# Solomusic's Scales Encyclopedia+ Science of Sound



## 009 (Jul 16, 2004)

This was copied from a website. ( too lazy to type...LOL  ). Here, it contains some general concepts as to other forms of important, but perhaps less known scales. There is a huge segment on the science and frequency of sound also, which leads to the topic why C sharp is not equalled to D flat and why u can get the same harmonics in other positions( layman way of saying ). Read it and it'll give u a clear picture of how the science/physics of harmonics, equal temperant, weel-tempered or the non-tempered work. This multi topic article is really long, but I've decided not to cut it, as it really gives u an in depth understanding of what I thought was essential. As it's quite tedious to read, so I've coloured and enlarged topics headings...hope it'll take the stress out. Take your time, read 1 paragraph everyday...and hopefully u'll complete it within a year! :lol:

SCALES IN MUSIC 
The musical term 'scale' (having nothing to do with fish or lime scale) derives from the Italian word scala, meaning ladder. There are many different types of scale, but the majority of western music uses only two forms, the major scale and the minor scale.

MAJOR AND MINOR SCALES
Major Scale
The major scale is the same as the Ionian mode (see below). After a while in mainstream western music (circa 1500) most of the modal scales dropped out of use, leaving the Ionian as our present day major scale, and the Aeolian as our minor scale. (See A Brief History of Western Music.)

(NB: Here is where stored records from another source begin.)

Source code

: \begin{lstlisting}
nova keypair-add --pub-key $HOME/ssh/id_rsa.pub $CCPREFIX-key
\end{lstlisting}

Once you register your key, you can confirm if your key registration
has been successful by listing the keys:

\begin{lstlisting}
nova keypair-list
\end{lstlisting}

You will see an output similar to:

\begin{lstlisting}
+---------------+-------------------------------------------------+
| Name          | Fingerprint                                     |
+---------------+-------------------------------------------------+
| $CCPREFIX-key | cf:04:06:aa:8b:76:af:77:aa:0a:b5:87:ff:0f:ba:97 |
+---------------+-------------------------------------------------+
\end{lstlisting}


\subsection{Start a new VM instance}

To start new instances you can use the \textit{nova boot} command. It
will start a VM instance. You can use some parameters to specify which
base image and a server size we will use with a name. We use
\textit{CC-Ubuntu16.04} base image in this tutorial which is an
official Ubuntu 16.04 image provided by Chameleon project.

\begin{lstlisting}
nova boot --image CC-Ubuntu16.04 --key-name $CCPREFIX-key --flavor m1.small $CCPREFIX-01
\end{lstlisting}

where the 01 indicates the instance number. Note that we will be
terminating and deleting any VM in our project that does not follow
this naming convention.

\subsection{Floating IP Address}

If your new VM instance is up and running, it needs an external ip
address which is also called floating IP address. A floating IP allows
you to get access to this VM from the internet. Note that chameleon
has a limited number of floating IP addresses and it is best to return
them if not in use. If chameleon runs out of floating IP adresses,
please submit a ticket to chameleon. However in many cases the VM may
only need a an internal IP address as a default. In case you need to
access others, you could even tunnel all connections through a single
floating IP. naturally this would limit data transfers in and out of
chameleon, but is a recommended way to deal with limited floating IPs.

Each note in a scale has a name, the equivalent note in C major is shown in brackets.

Tonic ©
Supertonic (D)
Mediant (E)
Subdominant (F)
Dominant (G)
Submediant (A)
Leading-note (B)
Tonic (C again)
The tonic is the most important in the scale. The second most important is the dominant. This gives rise to related keys; for a piece written in the key of C major, it is classically1 allowed to have a change of key to G major, since that is the dominant in the key of C. It would not be allowed to have a modulation (key change) to Db2 major, for example, because that is in no way related to the original key of C.

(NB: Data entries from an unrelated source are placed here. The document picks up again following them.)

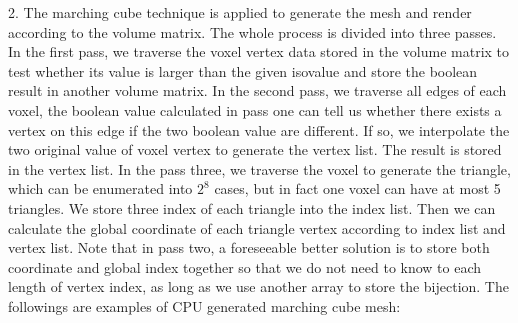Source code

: \documentclass[acmtog]{acmart}
\begin{document}
2. The marching cube technique is applied to generate the mesh and render according to the volume matrix. 
The whole process is divided into three passes. 
In the first pass, we traverse the voxel vertex data stored in the volume matrix 
to test whether its value is larger than the given isovalue and store the boolean result in another volume matrix. 
In the second pass, we traverse all edges of each voxel, the boolean value calculated in pass one can tell us 
whether there exists a vertex on this edge if the two boolean value are different. 
If so, we interpolate the two original value of voxel vertex to generate the vertex list. 
The result is stored in the vertex list. In the pass three, we traverse the voxel to generate the triangle, 
which can be enumerated into $2^8$ cases, but in fact one voxel can have at most 5 triangles. 
We store three index of each triangle into the index list. Then we can calculate the global coordinate 
of each triangle vertex according to index list and vertex list. 
Note that in pass two, a foreseeable better solution is to store both coordinate and global index together 
so that we do not need to know to each length of vertex index, as long as we use another array to store the bijection.
The followings are examples of CPU generated marching cube mesh:
\end{document}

The pattern of tones and semitones3 in a major scale is this (T=tone, S=semitone):

T T S T T T S

There is a tone (in C major) from C to D, a tone from D to E, a semitone from E to F and so on.

Minor Scale
The minor scale is based around the Aeolian mode. However, in the Aeolian mode there is a tone between the leading note and the tonic, so the leading note doesn't lead to the tonic as it does in a major scale. To get around that there are two versions of the minor scale; the harmonic minor, which is modified so that it does have a semitone; and the melodic minor, which is different depending on whether the scale is ascending or descending.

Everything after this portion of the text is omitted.